Rebels coach Tony McGahan says the ongoing Super Rugby uncertainty is seeping into his team’s performances, but stopped short of using it as an excuse for another loss.
The franchise released a statement on Friday night explicitly ruling out the possibility of selling its licence to the ARU, a move that seemingly turns the pressure cooker away from Melbourne after another week of Super Rugby limbo for the Force and Rebels.
While McGahan withheld from commenting about their safety, for legal reasons, but admitted it was seeping into his players’ performances.
McGahan drew a parallel between NRL club Wests Tigers and the Rebels, with Tigers coach Ivan Cleary admitting contract speculation over the ‘Big Four’ and the mid-week release of Mitchell Moses had leaked into their on-field performance.
Simply put, the numbers don’t lie.
“I saw Ivan Cleary come out on Friday night, post Tigers and the Brisbane game and obviously they've had their 3-4 players with one of their players leaving mid-week to go to Parramatta,” McGahan said .
“I'm not equating our situation (with theirs) but they've got four players, we've got 45 players and we've got 20 staff.
“For people outside to magnify that by 45 and 20 staff, that's probably a reflection of (the situation).
“It's not when the players get on the field, we're certainly not blaming dropped ball or those sort of things.
“They're just skill errors that we're not good enough to do from a coaching perspective and from a playing perspective.”
Rebels assistant Morgan Turinui was outspoken about the mental effect the ongoing Super Rugby saga, and the perceived about turns from the ARU over the Rebels’ status, was having on the players and McGahan said mentality was where it was hitting most.
“Like anyone having a stress in their lives away from work those times when you're by yourself or with loved ones, that eats up that preparation time,” he said.
“As those things accumulate, it comes out on game day and you're maybe not at your best every week.
“They certainly don't drop balls for us and they're certainly not missing tackles or doing tackles or doing those things for us but certainly I would think that there has been some effect on our training week and certainly the preparation that goes in to be at your best to compete for a full 80 minutes every week.”
Recently returned backrower Sean McMahon said he had been more focused with returning to his own peak performance after a long layoff, but echoed McGahan’s comments that home time was the most affected.

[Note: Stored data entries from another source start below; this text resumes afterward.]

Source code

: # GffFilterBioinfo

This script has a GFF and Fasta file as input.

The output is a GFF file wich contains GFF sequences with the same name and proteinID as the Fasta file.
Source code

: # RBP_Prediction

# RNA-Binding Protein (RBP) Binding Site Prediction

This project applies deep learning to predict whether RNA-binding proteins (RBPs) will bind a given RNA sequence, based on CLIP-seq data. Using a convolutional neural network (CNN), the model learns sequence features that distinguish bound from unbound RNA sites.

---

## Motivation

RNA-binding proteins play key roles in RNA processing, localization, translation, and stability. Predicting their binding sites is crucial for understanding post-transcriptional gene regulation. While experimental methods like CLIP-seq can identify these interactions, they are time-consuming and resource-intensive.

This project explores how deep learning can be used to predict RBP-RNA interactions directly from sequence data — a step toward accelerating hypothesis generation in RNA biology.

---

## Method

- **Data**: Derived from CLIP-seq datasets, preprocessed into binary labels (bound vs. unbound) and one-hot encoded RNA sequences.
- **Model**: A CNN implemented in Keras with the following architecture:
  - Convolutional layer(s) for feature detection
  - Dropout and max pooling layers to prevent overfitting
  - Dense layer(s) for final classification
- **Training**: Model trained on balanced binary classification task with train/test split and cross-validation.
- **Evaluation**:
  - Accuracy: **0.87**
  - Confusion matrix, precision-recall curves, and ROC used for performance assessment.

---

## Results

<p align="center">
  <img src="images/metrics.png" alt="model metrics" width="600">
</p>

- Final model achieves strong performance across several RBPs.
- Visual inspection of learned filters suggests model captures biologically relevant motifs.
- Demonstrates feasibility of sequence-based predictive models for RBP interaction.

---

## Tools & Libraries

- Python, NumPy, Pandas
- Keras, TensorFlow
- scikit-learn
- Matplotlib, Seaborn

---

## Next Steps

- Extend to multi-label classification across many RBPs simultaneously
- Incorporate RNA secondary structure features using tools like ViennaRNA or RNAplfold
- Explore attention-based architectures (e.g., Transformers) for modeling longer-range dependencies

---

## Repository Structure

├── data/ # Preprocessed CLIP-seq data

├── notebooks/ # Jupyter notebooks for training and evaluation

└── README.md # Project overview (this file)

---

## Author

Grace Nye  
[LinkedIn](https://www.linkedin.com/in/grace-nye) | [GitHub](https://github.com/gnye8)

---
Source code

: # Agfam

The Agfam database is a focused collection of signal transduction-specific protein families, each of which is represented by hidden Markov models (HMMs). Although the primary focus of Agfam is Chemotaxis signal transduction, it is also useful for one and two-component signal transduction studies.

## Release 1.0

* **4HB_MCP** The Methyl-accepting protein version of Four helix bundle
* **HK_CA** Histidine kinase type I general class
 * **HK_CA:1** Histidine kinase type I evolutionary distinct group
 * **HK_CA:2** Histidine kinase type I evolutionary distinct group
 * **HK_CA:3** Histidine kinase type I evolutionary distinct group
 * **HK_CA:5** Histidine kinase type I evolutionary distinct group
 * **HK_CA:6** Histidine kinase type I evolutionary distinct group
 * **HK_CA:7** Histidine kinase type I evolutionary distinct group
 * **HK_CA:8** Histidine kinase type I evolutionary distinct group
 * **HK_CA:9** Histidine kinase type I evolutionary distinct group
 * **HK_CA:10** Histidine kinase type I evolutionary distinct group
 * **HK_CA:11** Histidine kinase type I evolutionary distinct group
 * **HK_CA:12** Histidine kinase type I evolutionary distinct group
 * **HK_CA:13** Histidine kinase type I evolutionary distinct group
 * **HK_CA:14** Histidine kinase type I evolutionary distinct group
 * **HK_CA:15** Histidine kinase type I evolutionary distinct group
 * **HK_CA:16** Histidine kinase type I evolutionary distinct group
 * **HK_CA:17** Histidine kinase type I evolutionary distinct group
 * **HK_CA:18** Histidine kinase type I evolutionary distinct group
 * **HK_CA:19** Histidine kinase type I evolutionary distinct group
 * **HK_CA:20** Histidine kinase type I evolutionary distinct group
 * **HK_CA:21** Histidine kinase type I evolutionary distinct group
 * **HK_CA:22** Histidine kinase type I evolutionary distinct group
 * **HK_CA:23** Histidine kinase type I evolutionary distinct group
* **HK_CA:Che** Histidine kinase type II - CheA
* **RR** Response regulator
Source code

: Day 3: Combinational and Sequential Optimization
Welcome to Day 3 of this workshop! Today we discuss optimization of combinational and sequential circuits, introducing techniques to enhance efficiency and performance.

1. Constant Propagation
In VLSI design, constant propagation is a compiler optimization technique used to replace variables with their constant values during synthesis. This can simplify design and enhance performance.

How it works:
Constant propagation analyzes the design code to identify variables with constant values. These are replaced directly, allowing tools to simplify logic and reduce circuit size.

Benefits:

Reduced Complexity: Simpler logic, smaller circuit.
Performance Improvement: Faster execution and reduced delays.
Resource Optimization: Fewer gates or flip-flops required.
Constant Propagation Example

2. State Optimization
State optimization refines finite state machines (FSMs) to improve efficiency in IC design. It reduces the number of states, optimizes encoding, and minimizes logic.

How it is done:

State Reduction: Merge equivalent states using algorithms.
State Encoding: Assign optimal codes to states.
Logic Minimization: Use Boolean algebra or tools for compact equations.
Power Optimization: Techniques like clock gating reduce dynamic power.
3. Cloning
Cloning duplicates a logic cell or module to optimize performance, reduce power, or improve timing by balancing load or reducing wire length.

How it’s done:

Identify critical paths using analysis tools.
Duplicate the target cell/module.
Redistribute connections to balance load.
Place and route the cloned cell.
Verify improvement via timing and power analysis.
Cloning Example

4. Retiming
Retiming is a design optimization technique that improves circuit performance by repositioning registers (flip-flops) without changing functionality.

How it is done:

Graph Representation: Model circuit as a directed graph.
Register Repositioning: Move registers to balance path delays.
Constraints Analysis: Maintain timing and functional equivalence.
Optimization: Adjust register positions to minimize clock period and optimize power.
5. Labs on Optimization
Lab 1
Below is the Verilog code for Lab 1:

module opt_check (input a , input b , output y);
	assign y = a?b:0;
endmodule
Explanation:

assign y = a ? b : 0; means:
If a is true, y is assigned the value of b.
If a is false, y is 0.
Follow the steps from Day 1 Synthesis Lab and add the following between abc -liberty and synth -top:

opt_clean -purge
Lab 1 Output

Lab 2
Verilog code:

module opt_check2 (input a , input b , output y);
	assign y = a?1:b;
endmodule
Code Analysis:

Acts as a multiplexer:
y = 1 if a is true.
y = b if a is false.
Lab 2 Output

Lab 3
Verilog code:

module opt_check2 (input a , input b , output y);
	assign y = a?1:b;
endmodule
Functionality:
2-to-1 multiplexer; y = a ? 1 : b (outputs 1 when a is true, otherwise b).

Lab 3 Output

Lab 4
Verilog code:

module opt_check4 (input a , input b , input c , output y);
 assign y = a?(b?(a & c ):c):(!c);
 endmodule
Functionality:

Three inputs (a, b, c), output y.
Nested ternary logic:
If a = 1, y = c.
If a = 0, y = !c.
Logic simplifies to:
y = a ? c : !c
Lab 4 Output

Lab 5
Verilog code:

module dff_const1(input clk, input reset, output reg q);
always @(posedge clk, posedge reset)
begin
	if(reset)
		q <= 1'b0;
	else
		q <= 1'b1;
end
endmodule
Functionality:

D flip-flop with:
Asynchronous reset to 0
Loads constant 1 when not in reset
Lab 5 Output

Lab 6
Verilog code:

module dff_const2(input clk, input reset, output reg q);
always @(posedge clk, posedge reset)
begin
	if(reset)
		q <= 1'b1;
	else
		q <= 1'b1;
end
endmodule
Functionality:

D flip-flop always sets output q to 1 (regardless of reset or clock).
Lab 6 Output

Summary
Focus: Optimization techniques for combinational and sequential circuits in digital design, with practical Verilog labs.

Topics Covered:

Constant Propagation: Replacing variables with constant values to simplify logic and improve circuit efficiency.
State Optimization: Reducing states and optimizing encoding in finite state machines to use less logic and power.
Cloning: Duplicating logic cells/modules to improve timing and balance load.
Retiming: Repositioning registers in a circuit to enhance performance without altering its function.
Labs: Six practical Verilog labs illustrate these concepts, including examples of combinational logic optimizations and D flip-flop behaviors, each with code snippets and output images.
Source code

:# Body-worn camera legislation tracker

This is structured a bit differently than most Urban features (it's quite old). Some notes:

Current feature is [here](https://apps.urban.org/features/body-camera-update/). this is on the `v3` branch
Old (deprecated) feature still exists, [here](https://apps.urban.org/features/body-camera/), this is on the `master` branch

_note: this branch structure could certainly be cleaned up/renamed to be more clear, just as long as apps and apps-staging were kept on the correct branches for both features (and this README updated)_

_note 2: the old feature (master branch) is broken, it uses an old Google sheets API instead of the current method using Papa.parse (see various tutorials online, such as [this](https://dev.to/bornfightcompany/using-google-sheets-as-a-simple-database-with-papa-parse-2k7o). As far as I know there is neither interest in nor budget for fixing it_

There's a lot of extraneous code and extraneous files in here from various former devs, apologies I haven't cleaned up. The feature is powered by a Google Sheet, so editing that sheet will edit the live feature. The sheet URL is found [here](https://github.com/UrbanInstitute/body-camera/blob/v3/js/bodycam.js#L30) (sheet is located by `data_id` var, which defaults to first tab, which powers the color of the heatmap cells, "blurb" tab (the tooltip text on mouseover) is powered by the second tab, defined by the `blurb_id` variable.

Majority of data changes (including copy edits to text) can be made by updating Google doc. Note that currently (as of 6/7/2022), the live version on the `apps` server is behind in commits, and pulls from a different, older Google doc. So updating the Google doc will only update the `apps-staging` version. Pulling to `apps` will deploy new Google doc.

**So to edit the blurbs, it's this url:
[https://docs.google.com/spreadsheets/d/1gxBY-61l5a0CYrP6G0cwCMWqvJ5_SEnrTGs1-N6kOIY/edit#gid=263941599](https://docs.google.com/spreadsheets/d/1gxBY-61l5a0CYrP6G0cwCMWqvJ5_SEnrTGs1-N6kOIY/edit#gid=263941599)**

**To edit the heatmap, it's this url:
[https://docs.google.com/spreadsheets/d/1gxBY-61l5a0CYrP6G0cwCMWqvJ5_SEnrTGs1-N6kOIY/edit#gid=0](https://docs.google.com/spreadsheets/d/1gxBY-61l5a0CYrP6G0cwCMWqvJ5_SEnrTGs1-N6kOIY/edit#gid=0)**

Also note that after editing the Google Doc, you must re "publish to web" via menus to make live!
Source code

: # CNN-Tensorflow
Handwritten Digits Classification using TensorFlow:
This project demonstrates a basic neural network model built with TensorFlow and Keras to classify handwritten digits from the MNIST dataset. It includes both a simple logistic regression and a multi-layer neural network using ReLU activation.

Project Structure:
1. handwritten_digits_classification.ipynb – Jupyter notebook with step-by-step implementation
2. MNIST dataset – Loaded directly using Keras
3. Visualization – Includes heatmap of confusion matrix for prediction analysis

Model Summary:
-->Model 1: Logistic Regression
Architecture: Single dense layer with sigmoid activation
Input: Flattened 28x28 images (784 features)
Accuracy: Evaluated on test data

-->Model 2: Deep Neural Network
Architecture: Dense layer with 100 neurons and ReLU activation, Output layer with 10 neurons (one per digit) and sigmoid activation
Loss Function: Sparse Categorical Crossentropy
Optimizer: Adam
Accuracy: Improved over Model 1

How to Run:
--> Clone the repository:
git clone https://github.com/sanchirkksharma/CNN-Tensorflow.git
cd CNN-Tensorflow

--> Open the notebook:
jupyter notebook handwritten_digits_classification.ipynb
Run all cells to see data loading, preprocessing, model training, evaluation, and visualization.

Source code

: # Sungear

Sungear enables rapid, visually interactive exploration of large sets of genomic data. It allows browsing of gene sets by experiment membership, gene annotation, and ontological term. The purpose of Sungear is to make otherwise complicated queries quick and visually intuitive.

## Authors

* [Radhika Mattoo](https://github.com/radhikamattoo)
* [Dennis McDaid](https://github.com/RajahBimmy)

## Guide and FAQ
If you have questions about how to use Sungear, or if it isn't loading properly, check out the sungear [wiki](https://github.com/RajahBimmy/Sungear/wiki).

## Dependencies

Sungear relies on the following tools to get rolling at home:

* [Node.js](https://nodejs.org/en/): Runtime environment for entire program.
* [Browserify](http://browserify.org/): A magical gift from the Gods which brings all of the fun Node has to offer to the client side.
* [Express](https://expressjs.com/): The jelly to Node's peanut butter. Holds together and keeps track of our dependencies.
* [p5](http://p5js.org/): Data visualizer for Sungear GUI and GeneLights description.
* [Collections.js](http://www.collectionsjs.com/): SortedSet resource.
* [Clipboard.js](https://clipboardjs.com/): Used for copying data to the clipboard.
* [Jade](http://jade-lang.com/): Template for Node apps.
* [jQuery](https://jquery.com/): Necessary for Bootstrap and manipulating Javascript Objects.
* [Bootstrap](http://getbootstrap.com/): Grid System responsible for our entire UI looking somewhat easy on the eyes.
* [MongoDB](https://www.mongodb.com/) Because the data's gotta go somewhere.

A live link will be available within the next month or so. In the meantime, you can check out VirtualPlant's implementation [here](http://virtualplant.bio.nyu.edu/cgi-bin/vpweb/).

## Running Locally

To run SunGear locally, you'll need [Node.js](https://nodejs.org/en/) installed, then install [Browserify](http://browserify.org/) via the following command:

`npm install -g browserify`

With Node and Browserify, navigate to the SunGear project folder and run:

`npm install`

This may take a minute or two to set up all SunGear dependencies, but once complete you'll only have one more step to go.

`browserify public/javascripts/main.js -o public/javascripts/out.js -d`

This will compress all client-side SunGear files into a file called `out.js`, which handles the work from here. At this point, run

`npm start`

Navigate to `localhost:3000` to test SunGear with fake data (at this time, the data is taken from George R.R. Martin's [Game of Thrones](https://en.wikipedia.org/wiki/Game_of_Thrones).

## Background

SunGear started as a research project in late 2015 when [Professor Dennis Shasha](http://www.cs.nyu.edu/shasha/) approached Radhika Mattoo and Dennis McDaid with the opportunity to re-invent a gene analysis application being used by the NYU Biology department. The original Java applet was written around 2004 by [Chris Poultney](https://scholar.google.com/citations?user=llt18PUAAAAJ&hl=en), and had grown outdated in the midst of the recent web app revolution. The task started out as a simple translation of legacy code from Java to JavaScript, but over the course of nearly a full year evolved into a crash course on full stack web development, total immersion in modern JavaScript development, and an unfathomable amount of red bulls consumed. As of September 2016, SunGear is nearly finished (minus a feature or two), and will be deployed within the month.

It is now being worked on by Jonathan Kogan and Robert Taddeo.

“When we're at the club we've got all the boys get together and get around each other and we just continue to do what we gotta do,” he said.
“It's an individual thing away from the club that the boys think about and I can't talk for everyone once they go home but for me it doesn't really affect me.
“I just know there's one job for me to do at the moment, that's get myself back on the field, playing the `way I want to play.”
McMahon is one player whose future is up in the air, with the flanker off-contract at the end of the season and reportedly on the verge of taking an overseas deal.
The 22-year-old batted away a question on his contract on Sunday night, though, when asked about the situation.
“I'm not going to make any comments on my future at the moment. Let's just leave it there,” he said.
The Rebels aren't expecting their injury woes to be assuaged anytime soon, with Reece Hodge, Jack Maddocks (arm) and potentially Jackson Garden-Bachop (concussion) added to a list that seems to have a constant carousel of players flowing in and out.
Maddocks was already slated to be released for the U20s World Championship, while McGahan hopes Nic Stirzaker will return for round 14.
The Rebels host the Crusaders next Saturday night, vying to be the first team, let alone first Australian team, to take down the Canterbury side.